▸ **EXERCISE BRIEF**
Your transcription must include every record word for word and no pictures.

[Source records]

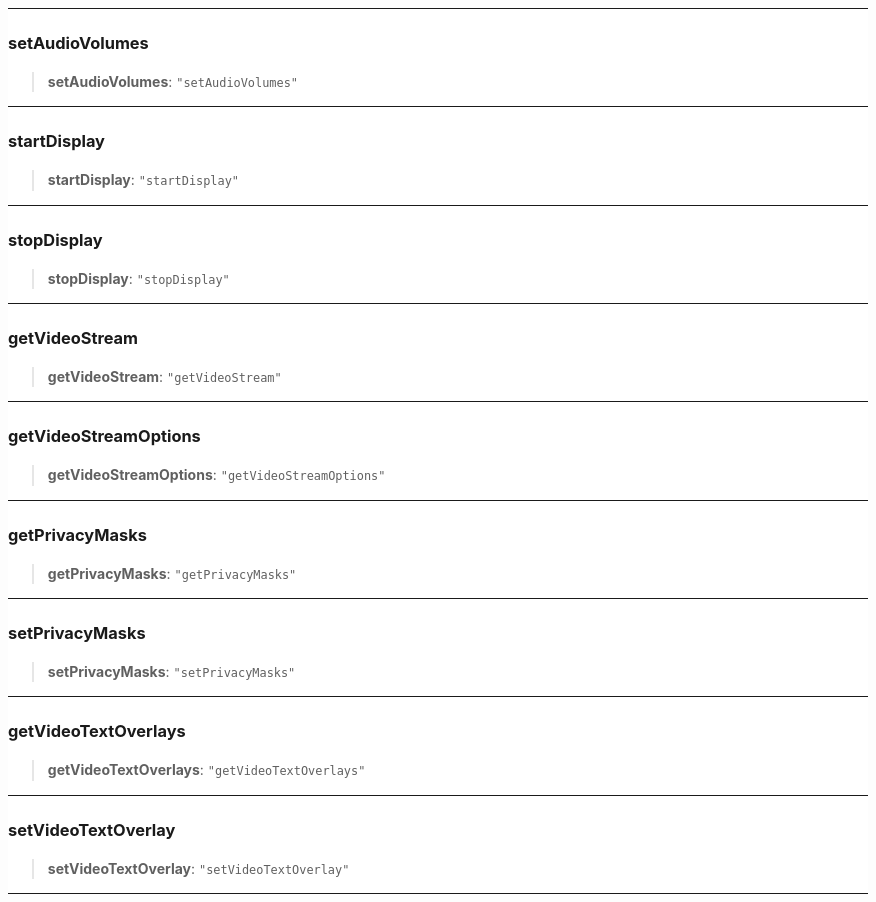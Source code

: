 ***

### setAudioVolumes

> **setAudioVolumes**: `"setAudioVolumes"`

***

### startDisplay

> **startDisplay**: `"startDisplay"`

***

### stopDisplay

> **stopDisplay**: `"stopDisplay"`

***

### getVideoStream

> **getVideoStream**: `"getVideoStream"`

***

### getVideoStreamOptions

> **getVideoStreamOptions**: `"getVideoStreamOptions"`

***

### getPrivacyMasks

> **getPrivacyMasks**: `"getPrivacyMasks"`

***

### setPrivacyMasks

> **setPrivacyMasks**: `"setPrivacyMasks"`

***

### getVideoTextOverlays

> **getVideoTextOverlays**: `"getVideoTextOverlays"`

***

### setVideoTextOverlay

> **setVideoTextOverlay**: `"setVideoTextOverlay"`

***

▸ **YOUR RESPONSE**
Source code

: ***

### setAudioVolumes

> **setAudioVolumes**: `"setAudioVolumes"`

***

### startDisplay

> **startDisplay**: `"startDisplay"`

***

### stopDisplay

> **stopDisplay**: `"stopDisplay"`

***

### getVideoStream

> **getVideoStream**: `"getVideoStream"`

***

### getVideoStreamOptions

> **getVideoStreamOptions**: `"getVideoStreamOptions"`

***

### getPrivacyMasks

> **getPrivacyMasks**: `"getPrivacyMasks"`

***

### setPrivacyMasks

> **setPrivacyMasks**: `"setPrivacyMasks"`

***

### getVideoTextOverlays

> **getVideoTextOverlays**: `"getVideoTextOverlays"`

***

### setVideoTextOverlay

> **setVideoTextOverlay**: `"setVideoTextOverlay"`

***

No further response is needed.